Multimodal Vision LLM (PandaGPT)
ImageBind binds 6 modalities (image/text/audio/depth/thermal/IMU) into one embedding space; a single linear projection feeds Vicuna — PandaGPT trains only on image-text yet emergently understands audio/depth. Plus VPT visual-prompt tuning for pathology downstream transfer.
From Zhimo's "Multimodal Vision LLM" course. Two threads: ① how to turn a language model into one that can see, hear, and sense (PandaGPT = ImageBind + Vicuna); ② how to transfer to a vertical domain (pathology images) with almost no backbone changes via visual prompt tuning (VPT).

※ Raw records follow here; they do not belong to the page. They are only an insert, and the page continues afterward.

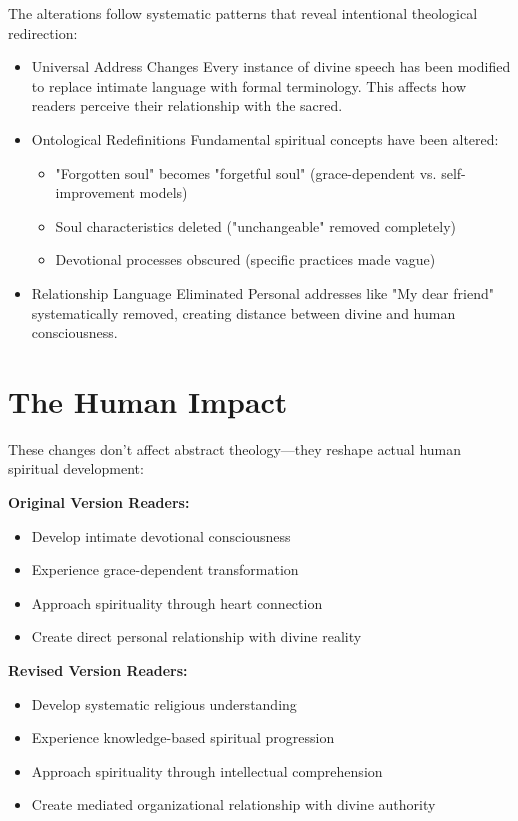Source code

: \documentclass[11pt,twoside]{book}
\begin{document}
The alterations follow systematic patterns that reveal intentional theological redirection:
\begin{itemize}
\item Universal Address Changes
\label{sec:org9d19c8d}
Every instance of divine speech has been modified to replace intimate language with formal terminology. This affects how readers perceive their relationship with the sacred.
\item Ontological Redefinitions
\label{sec:orgec1eb86}
Fundamental spiritual concepts have been altered:
\begin{itemize}
\item "Forgotten soul" becomes "forgetful soul" (grace-dependent vs. self-improvement models)
\item Soul characteristics deleted ("unchangeable" removed completely)
\item Devotional processes obscured (specific practices made vague)
\end{itemize}
\item Relationship Language Eliminated
\label{sec:orgfcb285d}
Personal addresses like "My dear friend" systematically removed, creating distance between divine and human consciousness.

\sectionbreak
\end{itemize}
\section*{The Human Impact}
\label{sec:org78885da}

These changes don't affect abstract theology—they reshape actual human spiritual development:

\textbf{\textbf{Original Version Readers:}}
\begin{itemize}
\item Develop intimate devotional consciousness
\item Experience grace-dependent transformation
\item Approach spirituality through heart connection
\item Create direct personal relationship with divine reality
\end{itemize}

\textbf{\textbf{Revised Version Readers:}}
\begin{itemize}
\item Develop systematic religious understanding
\item Experience knowledge-based spiritual progression
\item Approach spirituality through intellectual comprehension
\item Create mediated organizational relationship with divine authority
\end{itemize}
\end{document}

PandaGPT: one linear layer connects 6 modalities to an LLM
PandaGPT's trick is to stand on two giants and train only a projection + LoRA:
6 modalities → ImageBind_huge (frozen, out 1024) → llama_proj (1024→4096) → 1 soft token → LoRA-Vicuna-7B → text
- ImageBind (Meta FAIR, CVPR 2023) aligns image / text / audio / depth / thermal / IMU into one embedding space (out 1024) — the basis of "emergent zero-shot"; fully frozen
- Vicuna-7B is the language brain, with LoRA (
r=32, alpha=32, target=q/k/v/o_proj) - Only a single
nn.Linear(1024, 4096)is trained: each imageunsqueeze(1)→ one image = one soft token; multimodal inference sums the per-modality tokens - Only LoRA + the projection train (delta weights saved); ImageBind + Vicuna stay frozen. Training: DeepSpeed 8×A100, epoch 2 / batch 64 / lr 5e-4 / max_len 1024
The most counterintuitive part: emergent cross-modal ability
PandaGPT is trained only on image-text instruction pairs, but because ImageBind already binds 6 modalities into one space, the model can emergently handle audio, depth, etc. it never saw in training — drop in a clip of ocean waves and it "hears" them. That's the power of "One Embedding Space To Bind Them All."

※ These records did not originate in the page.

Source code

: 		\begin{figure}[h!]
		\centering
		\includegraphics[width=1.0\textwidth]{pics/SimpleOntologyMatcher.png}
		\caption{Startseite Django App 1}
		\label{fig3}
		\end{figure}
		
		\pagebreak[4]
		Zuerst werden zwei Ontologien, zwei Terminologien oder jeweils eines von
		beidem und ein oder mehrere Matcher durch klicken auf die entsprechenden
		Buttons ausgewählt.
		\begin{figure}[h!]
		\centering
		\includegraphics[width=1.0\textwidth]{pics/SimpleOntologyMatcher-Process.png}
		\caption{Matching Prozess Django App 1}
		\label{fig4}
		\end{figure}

The course's multimodal lineage (papers in the materials)
The course traces the evolution of multimodal vision LLMs, with three close-read papers:
| Paper | Key contribution |
|---|---|
| ImageBind (Meta) | binds 6 modalities into one space, emergent zero-shot |
| InternVL | scaling vision foundation models + aligning for visual-linguistic tasks |
| Gemini | a natively multimodal model family |
Upstream it also covers self-supervised learning, vision-foundation-model architectures, and downstream transfer / visual prompting — PandaGPT is where that line lands in practice.
Companion: VPT visual prompt tuning (pathology transfer)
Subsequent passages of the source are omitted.